◆ DESCRIPTION OF THE TASK
Check the material that follows for the word "String" and say how many lines contain it, with no other words.
START DATA FOR THIS EXERCISE
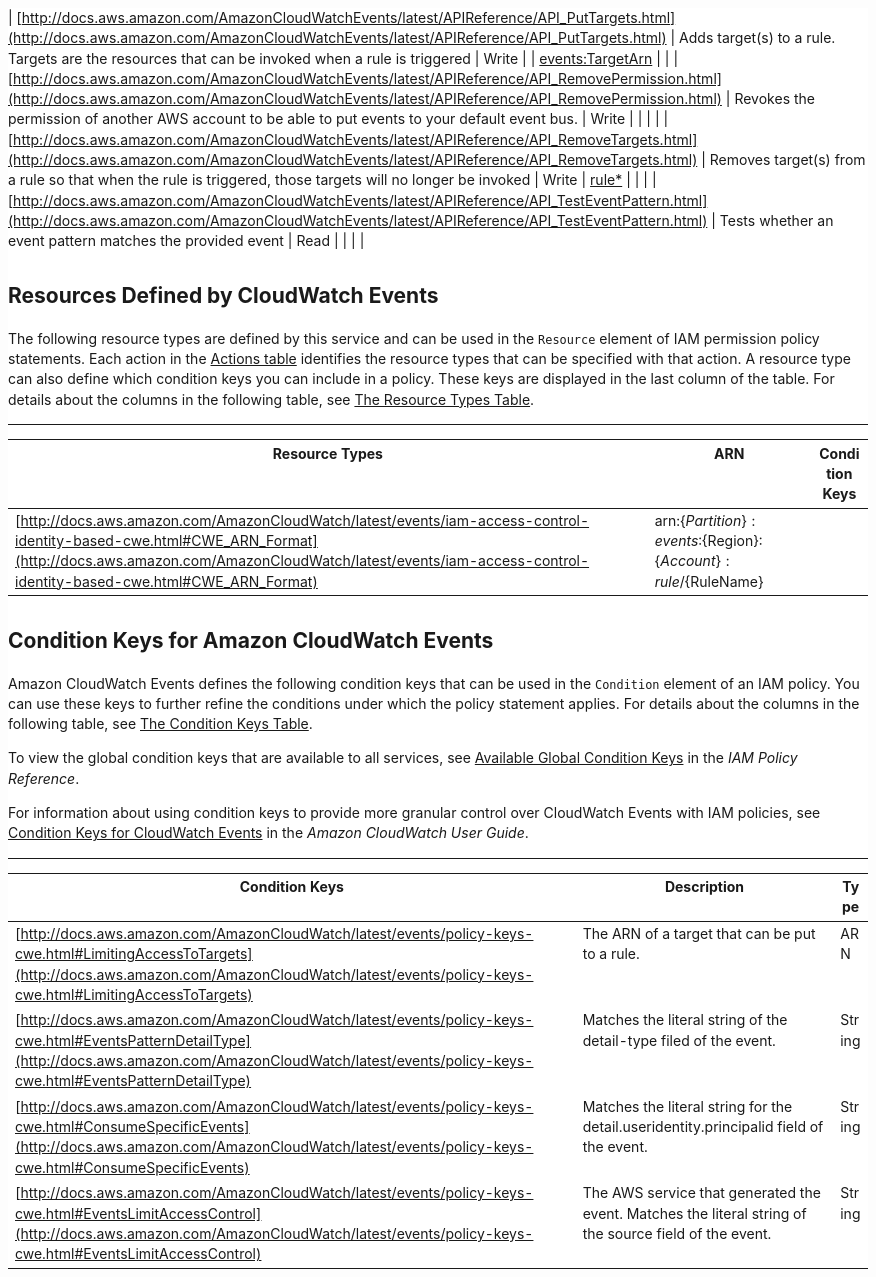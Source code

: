 | [http://docs.aws.amazon.com/AmazonCloudWatchEvents/latest/APIReference/API_PutTargets.html](http://docs.aws.amazon.com/AmazonCloudWatchEvents/latest/APIReference/API_PutTargets.html) | Adds target\(s\) to a rule\. Targets are the resources that can be invoked when a rule is triggered | Write |  | [events:TargetArn](#amazoncloudwatchevents-events_TargetArn)  |  | 
| [http://docs.aws.amazon.com/AmazonCloudWatchEvents/latest/APIReference/API_RemovePermission.html](http://docs.aws.amazon.com/AmazonCloudWatchEvents/latest/APIReference/API_RemovePermission.html) | Revokes the permission of another AWS account to be able to put events to your default event bus\. | Write |  |  |  | 
| [http://docs.aws.amazon.com/AmazonCloudWatchEvents/latest/APIReference/API_RemoveTargets.html](http://docs.aws.amazon.com/AmazonCloudWatchEvents/latest/APIReference/API_RemoveTargets.html) | Removes target\(s\) from a rule so that when the rule is triggered, those targets will no longer be invoked | Write | [rule\*](#amazoncloudwatchevents-rule)  |  |  | 
| [http://docs.aws.amazon.com/AmazonCloudWatchEvents/latest/APIReference/API_TestEventPattern.html](http://docs.aws.amazon.com/AmazonCloudWatchEvents/latest/APIReference/API_TestEventPattern.html) | Tests whether an event pattern matches the provided event | Read |  |  |  | 

## Resources Defined by CloudWatch Events<a name="amazoncloudwatchevents-resources-for-iam-policies"></a>

The following resource types are defined by this service and can be used in the `Resource` element of IAM permission policy statements\. Each action in the [Actions table](#amazoncloudwatchevents-actions-as-permissions) identifies the resource types that can be specified with that action\. A resource type can also define which condition keys you can include in a policy\. These keys are displayed in the last column of the table\. For details about the columns in the following table, see [The Resource Types Table](reference_policies_actions-resources-contextkeys.md#resources_table)\.


****  

| Resource Types | ARN | Condition Keys | 
| --- | --- | --- | 
| [http://docs.aws.amazon.com/AmazonCloudWatch/latest/events/iam-access-control-identity-based-cwe.html#CWE_ARN_Format](http://docs.aws.amazon.com/AmazonCloudWatch/latest/events/iam-access-control-identity-based-cwe.html#CWE_ARN_Format) | arn:$\{Partition\}:events:$\{Region\}:$\{Account\}:rule/$\{RuleName\} |  | 

## Condition Keys for Amazon CloudWatch Events<a name="amazoncloudwatchevents-policy-keys"></a>

Amazon CloudWatch Events defines the following condition keys that can be used in the `Condition` element of an IAM policy\. You can use these keys to further refine the conditions under which the policy statement applies\. For details about the columns in the following table, see [The Condition Keys Table](reference_policies_actions-resources-contextkeys.md#context_keys_table)\.

To view the global condition keys that are available to all services, see [Available Global Condition Keys](http://docs.aws.amazon.com/IAM/latest/UserGuide/reference_policies_condition-keys.html#AvailableKeys) in the *IAM Policy Reference*\.

For information about using condition keys to provide more granular control over CloudWatch Events with IAM policies, see [Condition Keys for CloudWatch Events](http://docs.aws.amazon.com/AmazonCloudWatch/latest/DeveloperGuide/EventsConditionKeys.html) in the *Amazon CloudWatch User Guide*\.


****  

| Condition Keys | Description | Type | 
| --- | --- | --- | 
| [http://docs.aws.amazon.com/AmazonCloudWatch/latest/events/policy-keys-cwe.html#LimitingAccessToTargets](http://docs.aws.amazon.com/AmazonCloudWatch/latest/events/policy-keys-cwe.html#LimitingAccessToTargets) | The ARN of a target that can be put to a rule\. | ARN | 
| [http://docs.aws.amazon.com/AmazonCloudWatch/latest/events/policy-keys-cwe.html#EventsPatternDetailType](http://docs.aws.amazon.com/AmazonCloudWatch/latest/events/policy-keys-cwe.html#EventsPatternDetailType) | Matches the literal string of the detail\-type filed of the event\. | String | 
| [http://docs.aws.amazon.com/AmazonCloudWatch/latest/events/policy-keys-cwe.html#ConsumeSpecificEvents](http://docs.aws.amazon.com/AmazonCloudWatch/latest/events/policy-keys-cwe.html#ConsumeSpecificEvents) | Matches the literal string for the detail\.useridentity\.principalid field of the event\. | String | 
| [http://docs.aws.amazon.com/AmazonCloudWatch/latest/events/policy-keys-cwe.html#EventsLimitAccessControl](http://docs.aws.amazon.com/AmazonCloudWatch/latest/events/policy-keys-cwe.html#EventsLimitAccessControl) | The AWS service that generated the event\. Matches the literal string of the source field of the event\. | String |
END DATA FOR THIS EXERCISE
◆ EXERCISE RESPONSE
3